摺田 大学院に行くつもりはなく、就活を考えていたのですが、3、4年生時代はコロナ禍で授業がオンラインになることが多くなりました。教授と実際に会って話す機会も難しい状況の中で、学びがとても物足りなく感じました。何かが身に付いたという実感がなく、この状態で就職してどうなるんだろうと漠然とした不安を覚えたことがきっかけでした。コロナ禍でマスクをつけた状態で音声がどのように変化するのかをテーマに研究していましたが、人を集めてデータを取ることも難しく、大学院で研究を続けながら学びたいなと思い進学を決めました。
久保 20年前、社会人2年目の頃に東京で大学院を受けたのですが、転職も重なり結局行けなかった過去がありました。

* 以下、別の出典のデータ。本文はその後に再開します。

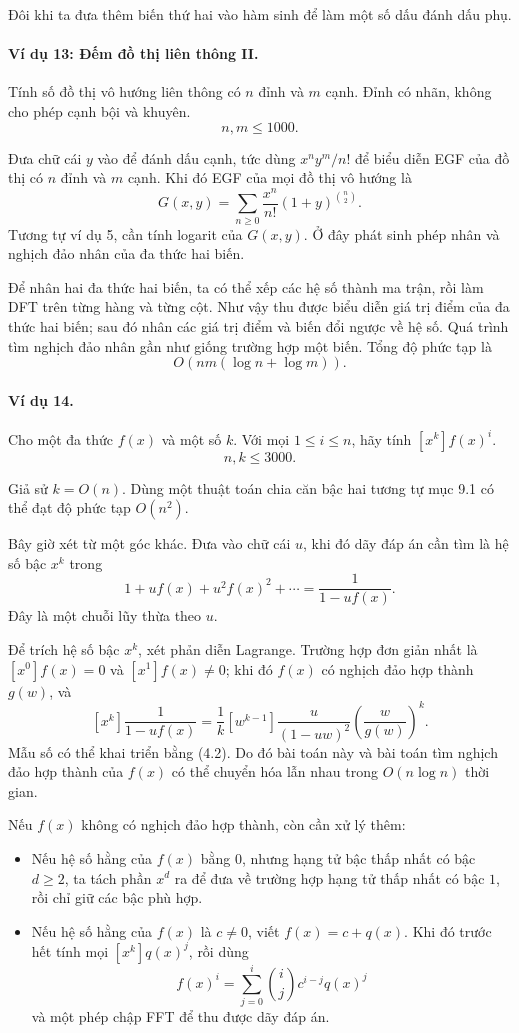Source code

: \documentclass[11pt]{article}
\begin{document}
Đôi khi ta đưa thêm biến thứ hai vào hàm sinh để làm một số dấu đánh dấu phụ.

\paragraph{Ví dụ 13: Đếm đồ thị liên thông II.}
Tính số đồ thị vô hướng liên thông có \(n\) đỉnh và \(m\) cạnh. Đỉnh có nhãn,
không cho phép cạnh bội và khuyên.
\[
  n,m\le 1000.
\]

Đưa chữ cái \(y\) vào để đánh dấu cạnh, tức dùng \(x^n y^m/n!\) để biểu diễn
EGF của đồ thị có \(n\) đỉnh và \(m\) cạnh. Khi đó EGF của mọi đồ thị vô hướng
là
\[
  G(x,y)=\sum_{n\ge 0}\frac{x^n}{n!}(1+y)^{\binom n2}. \tag{10.1}
\]
Tương tự ví dụ 5, cần tính logarit của \(G(x,y)\). Ở đây phát sinh phép nhân và
nghịch đảo nhân của đa thức hai biến.

Để nhân hai đa thức hai biến, ta có thể xếp các hệ số thành ma trận, rồi làm
DFT trên từng hàng và từng cột. Như vậy thu được biểu diễn giá trị điểm của đa
thức hai biến; sau đó nhân các giá trị điểm và biến đổi ngược về hệ số. Quá
trình tìm nghịch đảo nhân gần như giống trường hợp một biến. Tổng độ phức tạp
là
\[
  O(nm(\log n+\log m)).
\]

\paragraph{Ví dụ 14.}
Cho một đa thức \(f(x)\) và một số \(k\). Với mọi \(1\le i\le n\), hãy tính
\([x^k]f(x)^i\).
\[
  n,k\le 3000.
\]

Giả sử \(k=O(n)\). Dùng một thuật toán chia căn bậc hai tương tự mục 9.1 có thể
đạt độ phức tạp \(O(n^2)\).

Bây giờ xét từ một góc khác. Đưa vào chữ cái \(u\), khi đó dãy đáp án cần tìm
là hệ số bậc \(x^k\) trong
\[
  1+uf(x)+u^2f(x)^2+\cdots=\frac1{1-uf(x)}. \tag{10.2}
\]
Đây là một chuỗi lũy thừa theo \(u\).

Để trích hệ số bậc \(x^k\), xét phản diễn Lagrange. Trường hợp đơn giản nhất là
\([x^0]f(x)=0\) và \([x^1]f(x)\ne 0\); khi đó \(f(x)\) có nghịch đảo hợp thành
\(g(w)\), và
\[
  [x^k]\frac1{1-uf(x)}
  =\frac1k[w^{k-1}]\frac{u}{(1-uw)^2}
  \left(\frac{w}{g(w)}\right)^k. \tag{10.3}
\]
Mẫu số có thể khai triển bằng (4.2). Do đó bài toán này và bài toán tìm nghịch
đảo hợp thành của \(f(x)\) có thể chuyển hóa lẫn nhau trong \(O(n\log n)\) thời
gian.

Nếu \(f(x)\) không có nghịch đảo hợp thành, còn cần xử lý thêm:
\begin{itemize}
  \item Nếu hệ số hằng của \(f(x)\) bằng \(0\), nhưng hạng tử bậc thấp nhất có
  bậc \(d\ge 2\), ta tách phần \(x^d\) ra để đưa về trường hợp hạng tử thấp
  nhất có bậc \(1\), rồi chỉ giữ các bậc phù hợp.
  \item Nếu hệ số hằng của \(f(x)\) là \(c\ne 0\), viết \(f(x)=c+q(x)\). Khi
  đó trước hết tính mọi \([x^k]q(x)^j\), rồi dùng
  \[
    f(x)^i=\sum_{j=0}^i \binom{i}{j}c^{i-j}q(x)^j
  \]
  và một phép chập FFT để thu được dãy đáp án.
\end{itemize}
\end{document}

私は子ども向け教材を手がけているのですが、香川大の教授に監修していただきました。その教授から創発科学研究科ができると聞いて「大学院に行きたかったんですよ」と話したら「受ければいいじゃない」と。「下の子が大きくなったら受けます」と話すと「多分大きくなっても受けないよ、今しかないよ」といわれ"ああ、私は学びたいことがあったんだ“と気がつきました。
角森 銀行に入行して約10年経った頃に、同じ組織の中でいると、無意識のうちに組織の考え方が染みついて新しい考え方ってなかなかできなくなっているのではと考えはじめたことがきっかけでした。銀行自体も融資だけでなくコンサルティング強化に取り組んでおり、企業の経営者様に対して適切なコンサルティング強化に取り組んでおり、企業の経営者様に対して適切なコンサルティングができるようになりたいと思っていた頃、地域マネジメント研究科の募集があり応募しました。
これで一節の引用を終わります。